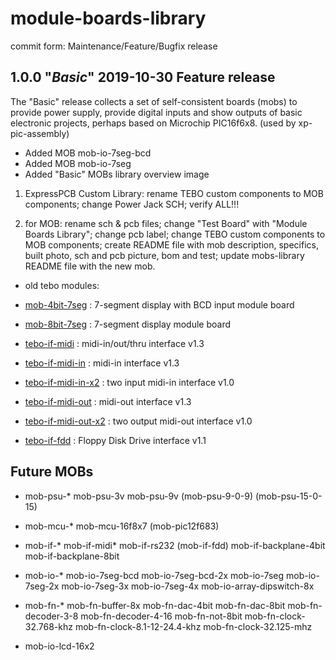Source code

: # module-boards-library

commit form: Maintenance/Feature/Bugfix release


## 1.0.0 "*Basic*" 2019-10-30 Feature release
The "Basic" release collects a set of self-consistent boards (mobs) to provide power supply, provide digital inputs and show outputs of basic electronic projects, perhaps based on Microchip PIC16f6x8.
(used by xp-pic-assembly)
- Added MOB mob-io-7seg-bcd
- Added MOB mob-io-7seg
- Added "Basic" MOBs library overview image




1) ExpressPCB Custom Library:
	rename TEBO custom components to MOB components;
	change Power Jack SCH;
	verify ALL!!!

2) for MOB:
	rename sch & pcb files;
	change "Test Board" with "Module Boards Library";
	change pcb label;
	change TEBO custom components to MOB components;
	create README file with mob description, specifics, built photo, sch and pcb picture, bom and test;
	update mobs-library README file with the new mob.


- old tebo modules:
* [mob-4bit-7seg](mobs/mob-4bit-7seg/) : 7-segment display with BCD input module board
* [mob-8bit-7seg](mobs/mob-8bit-7seg/) : 7-segment display module board

* [tebo-if-midi](https://github.com/gos95-electronics/test-boards-library/tree/master/tebo-if-midi/) : midi-in/out/thru interface v1.3
* [tebo-if-midi-in](https://github.com/gos95-electronics/test-boards-library/tree/master/tebo-if-midi-in/) : midi-in interface v1.3
* [tebo-if-midi-in-x2](https://github.com/gos95-electronics/test-boards-library/tree/master/tebo-if-midi-in-x2/) : two input midi-in interface v1.0
* [tebo-if-midi-out](https://github.com/gos95-electronics/test-boards-library/tree/master/tebo-if-midi-out/) : midi-out interface v1.3
* [tebo-if-midi-out-x2](https://github.com/gos95-electronics/test-boards-library/tree/master/tebo-if-midi-out-x2/) : two output midi-out interface v1.0
* [tebo-if-fdd](https://github.com/gos95-electronics/test-boards-library/tree/master/tebo-if-fdd/) : Floppy Disk Drive interface v1.1


Future MOBs
-----------
- mob-psu-*
	mob-psu-3v
	mob-psu-9v
	(mob-psu-9-0-9)
	(mob-psu-15-0-15)
- mob-mcu-*
	mob-mcu-16f8x7
	(mob-pic12f683)
- mob-if-*
	mob-if-midi*
	mob-if-rs232
	(mob-if-fdd)
	mob-if-backplane-4bit
	mob-if-backplane-8bit	
- mob-io-*
	mob-io-7seg-bcd
	mob-io-7seg-bcd-2x
	mob-io-7seg
	mob-io-7seg-2x
	mob-io-7seg-3x
	mob-io-7seg-4x
	mob-io-array-dipswitch-8x
- mob-fn-*
	mob-fn-buffer-8x
	mob-fn-dac-4bit
	mob-fn-dac-8bit
	mob-fn-decoder-3-8
	mob-fn-decoder-4-16
	mob-fn-not-8bit
	mob-fn-clock-32.768-khz
	mob-fn-clock-8.1-12-24.4-khz
	mob-fn-clock-32.125-mhz

- mob-io-lcd-16x2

══════════

(Exercise goal) Copy out the material word for word, without any images.

(The answer)
Source code

: # module-boards-library

commit form: Maintenance/Feature/Bugfix release


## 1.0.0 "*Basic*" 2019-10-30 Feature release
The "Basic" release collects a set of self-consistent boards (mobs) to provide power supply, provide digital inputs and show outputs of basic electronic projects, perhaps based on Microchip PIC16f6x8.
(used by xp-pic-assembly)
- Added MOB mob-io-7seg-bcd
- Added MOB mob-io-7seg
- Added "Basic" MOBs library overview image




1) ExpressPCB Custom Library:
	rename TEBO custom components to MOB components;
	change Power Jack SCH;
	verify ALL!!!

2) for MOB:
	rename sch & pcb files;
	change "Test Board" with "Module Boards Library";
	change pcb label;
	change TEBO custom components to MOB components;
	create README file with mob description, specifics, built photo, sch and pcb picture, bom and test;
	update mobs-library README file with the new mob.


- old tebo modules:
* [mob-4bit-7seg](mobs/mob-4bit-7seg/) : 7-segment display with BCD input module board
* [mob-8bit-7seg](mobs/mob-8bit-7seg/) : 7-segment display module board

* [tebo-if-midi](https://github.com/gos95-electronics/test-boards-library/tree/master/tebo-if-midi/) : midi-in/out/thru interface v1.3
* [tebo-if-midi-in](https://github.com/gos95-electronics/test-boards-library/tree/master/tebo-if-midi-in/) : midi-in interface v1.3
* [tebo-if-midi-in-x2](https://github.com/gos95-electronics/test-boards-library/tree/master/tebo-if-midi-in-x2/) : two input midi-in interface v1.0
* [tebo-if-midi-out](https://github.com/gos95-electronics/test-boards-library/tree/master/tebo-if-midi-out/) : midi-out interface v1.3
* [tebo-if-midi-out-x2](https://github.com/gos95-electronics/test-boards-library/tree/master/tebo-if-midi-out-x2/) : two output midi-out interface v1.0
* [tebo-if-fdd](https://github.com/gos95-electronics/test-boards-library/tree/master/tebo-if-fdd/) : Floppy Disk Drive interface v1.1


Future MOBs
-----------
- mob-psu-*
	mob-psu-3v
	mob-psu-9v
	(mob-psu-9-0-9)
	(mob-psu-15-0-15)
- mob-mcu-*
	mob-mcu-16f8x7
	(mob-pic12f683)
- mob-if-*
	mob-if-midi*
	mob-if-rs232
	(mob-if-fdd)
	mob-if-backplane-4bit
	mob-if-backplane-8bit	
- mob-io-*
	mob-io-7seg-bcd
	mob-io-7seg-bcd-2x
	mob-io-7seg
	mob-io-7seg-2x
	mob-io-7seg-3x
	mob-io-7seg-4x
	mob-io-array-dipswitch-8x
- mob-fn-*
	mob-fn-buffer-8x
	mob-fn-dac-4bit
	mob-fn-dac-8bit
	mob-fn-decoder-3-8
	mob-fn-decoder-4-16
	mob-fn-not-8bit
	mob-fn-clock-32.768-khz
	mob-fn-clock-8.1-12-24.4-khz
	mob-fn-clock-32.125-mhz

- mob-io-lcd-16x2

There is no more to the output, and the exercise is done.